##### Dataset entries #####
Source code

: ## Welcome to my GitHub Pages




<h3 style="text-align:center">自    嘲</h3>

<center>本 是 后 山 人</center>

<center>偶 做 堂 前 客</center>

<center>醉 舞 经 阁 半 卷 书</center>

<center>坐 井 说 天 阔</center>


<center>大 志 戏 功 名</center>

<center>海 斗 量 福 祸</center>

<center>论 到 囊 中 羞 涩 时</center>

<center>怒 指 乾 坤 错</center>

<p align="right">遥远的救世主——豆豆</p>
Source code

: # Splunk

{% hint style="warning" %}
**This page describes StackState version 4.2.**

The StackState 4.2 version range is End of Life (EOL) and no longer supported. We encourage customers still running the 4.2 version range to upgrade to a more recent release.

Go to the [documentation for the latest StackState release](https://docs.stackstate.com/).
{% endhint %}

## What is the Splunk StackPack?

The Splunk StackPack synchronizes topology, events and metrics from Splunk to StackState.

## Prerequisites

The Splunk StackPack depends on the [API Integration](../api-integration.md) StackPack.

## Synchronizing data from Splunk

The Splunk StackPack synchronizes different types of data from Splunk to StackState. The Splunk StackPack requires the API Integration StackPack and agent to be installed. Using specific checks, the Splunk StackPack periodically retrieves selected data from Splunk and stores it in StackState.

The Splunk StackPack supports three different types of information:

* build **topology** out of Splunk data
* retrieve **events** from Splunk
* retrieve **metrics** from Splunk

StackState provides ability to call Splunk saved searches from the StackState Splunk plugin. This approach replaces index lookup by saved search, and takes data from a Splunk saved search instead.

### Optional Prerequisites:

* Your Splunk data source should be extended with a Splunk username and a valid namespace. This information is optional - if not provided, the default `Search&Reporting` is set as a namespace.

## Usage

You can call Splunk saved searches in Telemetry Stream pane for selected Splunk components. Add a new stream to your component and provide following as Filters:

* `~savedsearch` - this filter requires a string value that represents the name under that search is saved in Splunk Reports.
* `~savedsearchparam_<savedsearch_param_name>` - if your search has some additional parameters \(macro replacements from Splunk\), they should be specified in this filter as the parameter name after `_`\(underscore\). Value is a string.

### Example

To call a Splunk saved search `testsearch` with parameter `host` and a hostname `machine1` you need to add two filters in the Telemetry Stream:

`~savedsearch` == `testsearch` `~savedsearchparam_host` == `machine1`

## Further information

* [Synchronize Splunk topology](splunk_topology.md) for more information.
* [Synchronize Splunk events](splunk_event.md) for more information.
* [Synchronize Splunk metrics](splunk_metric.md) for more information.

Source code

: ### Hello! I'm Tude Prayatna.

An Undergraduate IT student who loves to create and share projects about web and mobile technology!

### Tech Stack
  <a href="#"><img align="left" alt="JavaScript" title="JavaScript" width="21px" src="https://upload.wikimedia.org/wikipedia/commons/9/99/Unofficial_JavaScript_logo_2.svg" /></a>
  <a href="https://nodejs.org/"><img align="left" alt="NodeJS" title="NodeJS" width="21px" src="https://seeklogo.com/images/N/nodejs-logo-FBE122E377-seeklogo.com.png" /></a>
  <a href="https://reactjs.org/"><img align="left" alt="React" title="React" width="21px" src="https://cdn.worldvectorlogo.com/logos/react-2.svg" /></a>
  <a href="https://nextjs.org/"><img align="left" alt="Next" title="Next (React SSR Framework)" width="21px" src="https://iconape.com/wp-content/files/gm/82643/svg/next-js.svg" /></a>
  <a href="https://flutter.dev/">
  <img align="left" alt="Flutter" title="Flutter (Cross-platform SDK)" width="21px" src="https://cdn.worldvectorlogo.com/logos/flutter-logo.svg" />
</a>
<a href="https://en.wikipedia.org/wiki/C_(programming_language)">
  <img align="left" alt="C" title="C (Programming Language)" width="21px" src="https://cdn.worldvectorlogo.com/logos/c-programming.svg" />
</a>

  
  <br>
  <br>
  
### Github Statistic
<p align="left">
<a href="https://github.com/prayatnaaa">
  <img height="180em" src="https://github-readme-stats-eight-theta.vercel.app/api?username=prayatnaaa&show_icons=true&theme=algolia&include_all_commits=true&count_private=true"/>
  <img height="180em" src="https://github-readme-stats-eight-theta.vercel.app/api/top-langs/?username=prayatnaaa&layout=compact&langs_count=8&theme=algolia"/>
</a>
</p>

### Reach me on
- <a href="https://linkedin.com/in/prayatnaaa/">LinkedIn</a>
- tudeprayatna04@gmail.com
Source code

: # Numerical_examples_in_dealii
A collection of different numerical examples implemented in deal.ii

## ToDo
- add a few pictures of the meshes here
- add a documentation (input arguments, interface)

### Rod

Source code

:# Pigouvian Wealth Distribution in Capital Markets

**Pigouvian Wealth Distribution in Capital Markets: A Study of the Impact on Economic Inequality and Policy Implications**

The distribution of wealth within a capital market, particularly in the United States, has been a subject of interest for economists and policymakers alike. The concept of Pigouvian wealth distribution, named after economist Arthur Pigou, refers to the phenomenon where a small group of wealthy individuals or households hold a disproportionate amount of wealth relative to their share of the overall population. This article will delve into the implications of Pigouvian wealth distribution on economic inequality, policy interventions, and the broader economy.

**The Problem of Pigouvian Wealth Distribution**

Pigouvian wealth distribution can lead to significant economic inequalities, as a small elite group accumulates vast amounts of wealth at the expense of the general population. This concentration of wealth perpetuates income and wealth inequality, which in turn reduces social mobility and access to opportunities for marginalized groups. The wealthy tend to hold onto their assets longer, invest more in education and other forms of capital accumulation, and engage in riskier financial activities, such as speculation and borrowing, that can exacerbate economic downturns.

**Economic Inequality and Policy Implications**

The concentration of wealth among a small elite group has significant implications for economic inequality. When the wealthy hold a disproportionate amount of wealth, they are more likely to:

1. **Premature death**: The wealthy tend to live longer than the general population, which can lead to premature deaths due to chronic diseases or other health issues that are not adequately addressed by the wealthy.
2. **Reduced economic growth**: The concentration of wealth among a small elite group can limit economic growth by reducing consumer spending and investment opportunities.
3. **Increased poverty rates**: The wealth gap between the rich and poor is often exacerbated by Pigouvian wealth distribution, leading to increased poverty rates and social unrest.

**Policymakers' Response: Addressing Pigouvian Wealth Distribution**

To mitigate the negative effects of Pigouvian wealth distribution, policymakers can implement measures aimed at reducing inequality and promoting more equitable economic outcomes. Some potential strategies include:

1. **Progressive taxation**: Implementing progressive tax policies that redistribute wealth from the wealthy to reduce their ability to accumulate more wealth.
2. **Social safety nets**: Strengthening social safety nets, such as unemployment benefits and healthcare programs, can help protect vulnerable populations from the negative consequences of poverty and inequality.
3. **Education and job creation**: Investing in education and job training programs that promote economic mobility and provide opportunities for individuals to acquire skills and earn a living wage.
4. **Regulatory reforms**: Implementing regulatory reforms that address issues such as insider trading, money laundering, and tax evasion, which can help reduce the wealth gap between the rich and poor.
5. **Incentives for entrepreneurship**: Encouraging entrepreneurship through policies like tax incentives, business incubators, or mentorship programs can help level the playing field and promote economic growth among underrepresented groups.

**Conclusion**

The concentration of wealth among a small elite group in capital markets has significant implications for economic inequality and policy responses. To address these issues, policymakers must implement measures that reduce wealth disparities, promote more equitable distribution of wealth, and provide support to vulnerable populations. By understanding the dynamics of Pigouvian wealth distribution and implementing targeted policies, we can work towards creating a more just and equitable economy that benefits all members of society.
#####
▸ **Required work**: The response should consist of every record, written out exactly as given.

▸ **Task response**:
Source code

: ## Welcome to my GitHub Pages




<h3 style="text-align:center">自    嘲</h3>

<center>本 是 后 山 人</center>

<center>偶 做 堂 前 客</center>

<center>醉 舞 经 阁 半 卷 书</center>

<center>坐 井 说 天 阔</center>


<center>大 志 戏 功 名</center>

<center>海 斗 量 福 祸</center>

<center>论 到 囊 中 羞 涩 时</center>

<center>怒 指 乾 坤 错</center>

<p align="right">遥远的救世主——豆豆</p>
Source code

: # Splunk

{% hint style="warning" %}
**This page describes StackState version 4.2.**

The StackState 4.2 version range is End of Life (EOL) and no longer supported. We encourage customers still running the 4.2 version range to upgrade to a more recent release.

Go to the [documentation for the latest StackState release](https://docs.stackstate.com/).
{% endhint %}

## What is the Splunk StackPack?

The Splunk StackPack synchronizes topology, events and metrics from Splunk to StackState.

## Prerequisites

The Splunk StackPack depends on the [API Integration](../api-integration.md) StackPack.

## Synchronizing data from Splunk

The Splunk StackPack synchronizes different types of data from Splunk to StackState. The Splunk StackPack requires the API Integration StackPack and agent to be installed. Using specific checks, the Splunk StackPack periodically retrieves selected data from Splunk and stores it in StackState.

The Splunk StackPack supports three different types of information:

* build **topology** out of Splunk data
* retrieve **events** from Splunk
* retrieve **metrics** from Splunk

StackState provides ability to call Splunk saved searches from the StackState Splunk plugin. This approach replaces index lookup by saved search, and takes data from a Splunk saved search instead.

### Optional Prerequisites:

* Your Splunk data source should be extended with a Splunk username and a valid namespace. This information is optional - if not provided, the default `Search&Reporting` is set as a namespace.

## Usage

You can call Splunk saved searches in Telemetry Stream pane for selected Splunk components. Add a new stream to your component and provide following as Filters:

* `~savedsearch` - this filter requires a string value that represents the name under that search is saved in Splunk Reports.
* `~savedsearchparam_<savedsearch_param_name>` - if your search has some additional parameters \(macro replacements from Splunk\), they should be specified in this filter as the parameter name after `_`\(underscore\). Value is a string.

### Example

To call a Splunk saved search `testsearch` with parameter `host` and a hostname `machine1` you need to add two filters in the Telemetry Stream:

`~savedsearch` == `testsearch` `~savedsearchparam_host` == `machine1`

## Further information

* [Synchronize Splunk topology](splunk_topology.md) for more information.
* [Synchronize Splunk events](splunk_event.md) for more information.
* [Synchronize Splunk metrics](splunk_metric.md) for more information.

Source code

: ### Hello! I'm Tude Prayatna.

An Undergraduate IT student who loves to create and share projects about web and mobile technology!

### Tech Stack
  <a href="#"><img align="left" alt="JavaScript" title="JavaScript" width="21px" src="https://upload.wikimedia.org/wikipedia/commons/9/99/Unofficial_JavaScript_logo_2.svg" /></a>
  <a href="https://nodejs.org/"><img align="left" alt="NodeJS" title="NodeJS" width="21px" src="https://seeklogo.com/images/N/nodejs-logo-FBE122E377-seeklogo.com.png" /></a>
  <a href="https://reactjs.org/"><img align="left" alt="React" title="React" width="21px" src="https://cdn.worldvectorlogo.com/logos/react-2.svg" /></a>
  <a href="https://nextjs.org/"><img align="left" alt="Next" title="Next (React SSR Framework)" width="21px" src="https://iconape.com/wp-content/files/gm/82643/svg/next-js.svg" /></a>
  <a href="https://flutter.dev/">
  <img align="left" alt="Flutter" title="Flutter (Cross-platform SDK)" width="21px" src="https://cdn.worldvectorlogo.com/logos/flutter-logo.svg" />
</a>
<a href="https://en.wikipedia.org/wiki/C_(programming_language)">
  <img align="left" alt="C" title="C (Programming Language)" width="21px" src="https://cdn.worldvectorlogo.com/logos/c-programming.svg" />
</a>

  
  <br>
  <br>
  
### Github Statistic
<p align="left">
<a href="https://github.com/prayatnaaa">
  <img height="180em" src="https://github-readme-stats-eight-theta.vercel.app/api?username=prayatnaaa&show_icons=true&theme=algolia&include_all_commits=true&count_private=true"/>
  <img height="180em" src="https://github-readme-stats-eight-theta.vercel.app/api/top-langs/?username=prayatnaaa&layout=compact&langs_count=8&theme=algolia"/>
</a>
</p>

### Reach me on
- <a href="https://linkedin.com/in/prayatnaaa/">LinkedIn</a>
- tudeprayatna04@gmail.com
Source code

: # Numerical_examples_in_dealii
A collection of different numerical examples implemented in deal.ii

## ToDo
- add a few pictures of the meshes here
- add a documentation (input arguments, interface)

### Rod

Source code

:# Pigouvian Wealth Distribution in Capital Markets

**Pigouvian Wealth Distribution in Capital Markets: A Study of the Impact on Economic Inequality and Policy Implications**

The distribution of wealth within a capital market, particularly in the United States, has been a subject of interest for economists and policymakers alike. The concept of Pigouvian wealth distribution, named after economist Arthur Pigou, refers to the phenomenon where a small group of wealthy individuals or households hold a disproportionate amount of wealth relative to their share of the overall population. This article will delve into the implications of Pigouvian wealth distribution on economic inequality, policy interventions, and the broader economy.

**The Problem of Pigouvian Wealth Distribution**

Pigouvian wealth distribution can lead to significant economic inequalities, as a small elite group accumulates vast amounts of wealth at the expense of the general population. This concentration of wealth perpetuates income and wealth inequality, which in turn reduces social mobility and access to opportunities for marginalized groups. The wealthy tend to hold onto their assets longer, invest more in education and other forms of capital accumulation, and engage in riskier financial activities, such as speculation and borrowing, that can exacerbate economic downturns.

**Economic Inequality and Policy Implications**

The concentration of wealth among a small elite group has significant implications for economic inequality. When the wealthy hold a disproportionate amount of wealth, they are more likely to:

1. **Premature death**: The wealthy tend to live longer than the general population, which can lead to premature deaths due to chronic diseases or other health issues that are not adequately addressed by the wealthy.
2. **Reduced economic growth**: The concentration of wealth among a small elite group can limit economic growth by reducing consumer spending and investment opportunities.
3. **Increased poverty rates**: The wealth gap between the rich and poor is often exacerbated by Pigouvian wealth distribution, leading to increased poverty rates and social unrest.

**Policymakers' Response: Addressing Pigouvian Wealth Distribution**

To mitigate the negative effects of Pigouvian wealth distribution, policymakers can implement measures aimed at reducing inequality and promoting more equitable economic outcomes. Some potential strategies include:

1. **Progressive taxation**: Implementing progressive tax policies that redistribute wealth from the wealthy to reduce their ability to accumulate more wealth.
2. **Social safety nets**: Strengthening social safety nets, such as unemployment benefits and healthcare programs, can help protect vulnerable populations from the negative consequences of poverty and inequality.
3. **Education and job creation**: Investing in education and job training programs that promote economic mobility and provide opportunities for individuals to acquire skills and earn a living wage.
4. **Regulatory reforms**: Implementing regulatory reforms that address issues such as insider trading, money laundering, and tax evasion, which can help reduce the wealth gap between the rich and poor.
5. **Incentives for entrepreneurship**: Encouraging entrepreneurship through policies like tax incentives, business incubators, or mentorship programs can help level the playing field and promote economic growth among underrepresented groups.

**Conclusion**

The concentration of wealth among a small elite group in capital markets has significant implications for economic inequality and policy responses. To address these issues, policymakers must implement measures that reduce wealth disparities, promote more equitable distribution of wealth, and provide support to vulnerable populations. By understanding the dynamics of Pigouvian wealth distribution and implementing targeted policies, we can work towards creating a more just and equitable economy that benefits all members of society.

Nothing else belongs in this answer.